*Data under study*:
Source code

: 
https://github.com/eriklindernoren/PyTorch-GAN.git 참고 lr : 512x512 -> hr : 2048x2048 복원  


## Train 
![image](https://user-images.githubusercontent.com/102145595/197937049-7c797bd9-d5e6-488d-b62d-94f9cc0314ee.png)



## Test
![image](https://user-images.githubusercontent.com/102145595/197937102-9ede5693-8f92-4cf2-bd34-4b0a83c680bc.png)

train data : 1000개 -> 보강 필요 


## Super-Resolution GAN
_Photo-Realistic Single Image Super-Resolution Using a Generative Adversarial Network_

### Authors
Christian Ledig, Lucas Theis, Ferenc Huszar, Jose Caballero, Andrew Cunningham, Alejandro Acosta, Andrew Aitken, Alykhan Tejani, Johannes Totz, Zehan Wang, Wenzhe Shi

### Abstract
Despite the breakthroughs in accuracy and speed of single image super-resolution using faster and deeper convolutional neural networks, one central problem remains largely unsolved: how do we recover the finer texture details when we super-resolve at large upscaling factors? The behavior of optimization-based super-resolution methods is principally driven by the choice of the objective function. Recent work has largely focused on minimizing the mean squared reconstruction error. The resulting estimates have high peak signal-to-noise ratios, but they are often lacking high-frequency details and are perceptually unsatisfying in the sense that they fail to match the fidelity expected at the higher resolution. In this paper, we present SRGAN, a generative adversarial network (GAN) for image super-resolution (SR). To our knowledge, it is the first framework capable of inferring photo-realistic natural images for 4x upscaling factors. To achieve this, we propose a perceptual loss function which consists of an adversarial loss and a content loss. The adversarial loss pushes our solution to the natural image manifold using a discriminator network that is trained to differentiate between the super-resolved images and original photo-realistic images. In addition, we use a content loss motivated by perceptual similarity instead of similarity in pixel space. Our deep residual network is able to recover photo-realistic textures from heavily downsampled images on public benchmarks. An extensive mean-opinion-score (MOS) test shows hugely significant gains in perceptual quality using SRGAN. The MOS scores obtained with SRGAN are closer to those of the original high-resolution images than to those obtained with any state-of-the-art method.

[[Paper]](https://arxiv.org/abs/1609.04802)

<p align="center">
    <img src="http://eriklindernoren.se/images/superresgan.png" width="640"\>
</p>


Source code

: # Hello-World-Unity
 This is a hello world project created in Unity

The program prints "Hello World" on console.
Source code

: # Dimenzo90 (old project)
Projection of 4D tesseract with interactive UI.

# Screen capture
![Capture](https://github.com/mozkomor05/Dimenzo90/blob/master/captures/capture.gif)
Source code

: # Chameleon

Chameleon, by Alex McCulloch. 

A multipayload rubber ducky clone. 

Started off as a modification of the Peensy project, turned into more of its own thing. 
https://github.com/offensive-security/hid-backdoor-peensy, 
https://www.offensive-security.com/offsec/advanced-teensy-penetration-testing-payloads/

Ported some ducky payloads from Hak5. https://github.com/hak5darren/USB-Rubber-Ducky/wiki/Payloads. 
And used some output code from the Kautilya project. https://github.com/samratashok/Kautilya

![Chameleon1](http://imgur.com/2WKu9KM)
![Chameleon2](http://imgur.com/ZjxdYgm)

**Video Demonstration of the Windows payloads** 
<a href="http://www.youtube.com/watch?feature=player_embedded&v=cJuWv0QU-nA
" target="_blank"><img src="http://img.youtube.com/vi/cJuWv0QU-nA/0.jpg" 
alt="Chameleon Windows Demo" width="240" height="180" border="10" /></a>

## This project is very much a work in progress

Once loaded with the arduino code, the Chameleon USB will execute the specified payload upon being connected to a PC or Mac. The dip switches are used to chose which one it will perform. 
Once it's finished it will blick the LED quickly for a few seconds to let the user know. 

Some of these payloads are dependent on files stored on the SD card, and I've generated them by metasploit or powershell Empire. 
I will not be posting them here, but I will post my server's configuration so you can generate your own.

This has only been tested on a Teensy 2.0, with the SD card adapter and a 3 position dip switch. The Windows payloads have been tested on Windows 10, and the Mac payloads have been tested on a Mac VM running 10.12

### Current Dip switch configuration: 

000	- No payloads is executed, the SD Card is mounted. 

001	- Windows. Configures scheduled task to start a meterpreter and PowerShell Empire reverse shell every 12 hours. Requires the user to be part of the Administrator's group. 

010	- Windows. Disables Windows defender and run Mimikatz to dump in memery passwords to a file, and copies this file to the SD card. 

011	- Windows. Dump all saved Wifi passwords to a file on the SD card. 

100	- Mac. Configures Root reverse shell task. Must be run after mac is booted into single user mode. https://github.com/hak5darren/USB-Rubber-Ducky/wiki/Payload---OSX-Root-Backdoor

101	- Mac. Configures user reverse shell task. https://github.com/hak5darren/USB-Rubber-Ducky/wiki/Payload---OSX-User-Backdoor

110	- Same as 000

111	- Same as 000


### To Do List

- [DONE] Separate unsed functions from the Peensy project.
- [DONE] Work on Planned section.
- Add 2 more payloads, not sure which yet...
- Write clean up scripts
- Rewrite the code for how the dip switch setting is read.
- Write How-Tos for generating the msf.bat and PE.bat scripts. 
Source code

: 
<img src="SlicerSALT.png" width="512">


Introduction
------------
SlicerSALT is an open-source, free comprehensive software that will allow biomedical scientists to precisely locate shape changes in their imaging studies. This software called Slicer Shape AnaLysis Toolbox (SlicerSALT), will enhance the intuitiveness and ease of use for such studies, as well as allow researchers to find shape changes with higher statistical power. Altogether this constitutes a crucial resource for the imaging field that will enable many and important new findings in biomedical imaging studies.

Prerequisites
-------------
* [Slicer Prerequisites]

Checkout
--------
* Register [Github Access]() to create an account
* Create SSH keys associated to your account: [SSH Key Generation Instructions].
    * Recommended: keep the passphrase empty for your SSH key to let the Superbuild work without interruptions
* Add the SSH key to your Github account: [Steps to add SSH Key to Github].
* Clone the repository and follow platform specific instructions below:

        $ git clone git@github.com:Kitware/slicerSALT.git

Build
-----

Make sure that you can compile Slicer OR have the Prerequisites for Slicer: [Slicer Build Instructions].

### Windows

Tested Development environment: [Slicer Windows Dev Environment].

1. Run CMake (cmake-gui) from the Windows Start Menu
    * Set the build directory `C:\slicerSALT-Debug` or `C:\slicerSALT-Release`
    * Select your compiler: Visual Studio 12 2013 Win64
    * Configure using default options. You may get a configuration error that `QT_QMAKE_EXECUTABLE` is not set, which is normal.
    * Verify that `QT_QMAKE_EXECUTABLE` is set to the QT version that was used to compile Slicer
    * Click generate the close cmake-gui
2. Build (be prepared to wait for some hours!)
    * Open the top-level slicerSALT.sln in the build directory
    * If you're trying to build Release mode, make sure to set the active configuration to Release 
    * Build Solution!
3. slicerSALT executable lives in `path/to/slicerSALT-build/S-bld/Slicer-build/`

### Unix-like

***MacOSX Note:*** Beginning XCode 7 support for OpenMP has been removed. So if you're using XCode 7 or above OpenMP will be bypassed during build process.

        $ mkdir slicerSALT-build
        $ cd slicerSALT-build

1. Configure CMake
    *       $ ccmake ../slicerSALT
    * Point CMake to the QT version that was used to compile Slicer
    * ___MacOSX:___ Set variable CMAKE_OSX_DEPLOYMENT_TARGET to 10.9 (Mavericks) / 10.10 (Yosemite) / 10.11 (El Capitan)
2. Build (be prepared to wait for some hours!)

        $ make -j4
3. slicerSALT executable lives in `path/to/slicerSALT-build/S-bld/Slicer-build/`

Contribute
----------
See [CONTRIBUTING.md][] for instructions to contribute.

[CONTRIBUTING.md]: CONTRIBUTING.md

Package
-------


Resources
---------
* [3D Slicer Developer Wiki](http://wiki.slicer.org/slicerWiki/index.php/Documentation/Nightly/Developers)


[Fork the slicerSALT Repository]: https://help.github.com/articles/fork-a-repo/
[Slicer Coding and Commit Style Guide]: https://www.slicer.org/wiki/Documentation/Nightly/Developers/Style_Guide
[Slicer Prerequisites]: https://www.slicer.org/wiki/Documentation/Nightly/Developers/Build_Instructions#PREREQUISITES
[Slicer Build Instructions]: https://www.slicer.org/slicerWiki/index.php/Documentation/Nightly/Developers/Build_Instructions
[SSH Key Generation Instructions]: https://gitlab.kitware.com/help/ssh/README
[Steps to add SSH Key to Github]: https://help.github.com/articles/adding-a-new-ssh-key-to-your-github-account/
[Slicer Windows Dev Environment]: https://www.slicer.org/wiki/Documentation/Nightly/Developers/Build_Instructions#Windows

...

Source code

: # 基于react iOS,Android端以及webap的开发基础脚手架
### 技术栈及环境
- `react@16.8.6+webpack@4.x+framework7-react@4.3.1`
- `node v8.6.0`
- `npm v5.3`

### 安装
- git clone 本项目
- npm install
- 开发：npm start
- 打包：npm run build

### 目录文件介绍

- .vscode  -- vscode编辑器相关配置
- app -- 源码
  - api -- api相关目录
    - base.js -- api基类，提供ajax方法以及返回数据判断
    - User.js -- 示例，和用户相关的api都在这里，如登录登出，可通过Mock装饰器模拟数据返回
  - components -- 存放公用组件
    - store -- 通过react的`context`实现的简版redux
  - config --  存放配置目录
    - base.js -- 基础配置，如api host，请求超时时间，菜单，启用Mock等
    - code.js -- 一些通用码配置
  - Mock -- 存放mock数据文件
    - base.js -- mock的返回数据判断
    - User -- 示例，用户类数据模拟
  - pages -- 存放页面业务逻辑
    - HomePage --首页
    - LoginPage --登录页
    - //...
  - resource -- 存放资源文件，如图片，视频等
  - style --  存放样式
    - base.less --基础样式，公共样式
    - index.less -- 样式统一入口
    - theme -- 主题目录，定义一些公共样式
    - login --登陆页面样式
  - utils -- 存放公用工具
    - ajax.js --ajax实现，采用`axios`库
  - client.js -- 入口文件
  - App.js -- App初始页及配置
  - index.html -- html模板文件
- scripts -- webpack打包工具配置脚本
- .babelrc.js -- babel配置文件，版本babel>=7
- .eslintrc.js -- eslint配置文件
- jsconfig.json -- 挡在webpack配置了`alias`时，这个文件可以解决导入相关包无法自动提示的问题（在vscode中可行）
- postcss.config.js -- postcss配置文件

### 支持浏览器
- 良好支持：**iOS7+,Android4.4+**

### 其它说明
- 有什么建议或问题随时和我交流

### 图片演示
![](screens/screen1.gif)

*Action item*: Take every line above that includes "sure" and list it.

*Output of the exercise*:
- Add 2 more payloads, not sure which yet...
Make sure that you can compile Slicer OR have the Prerequisites for Slicer: [Slicer Build Instructions].
    * If you're trying to build Release mode, make sure to set the active configuration to Release 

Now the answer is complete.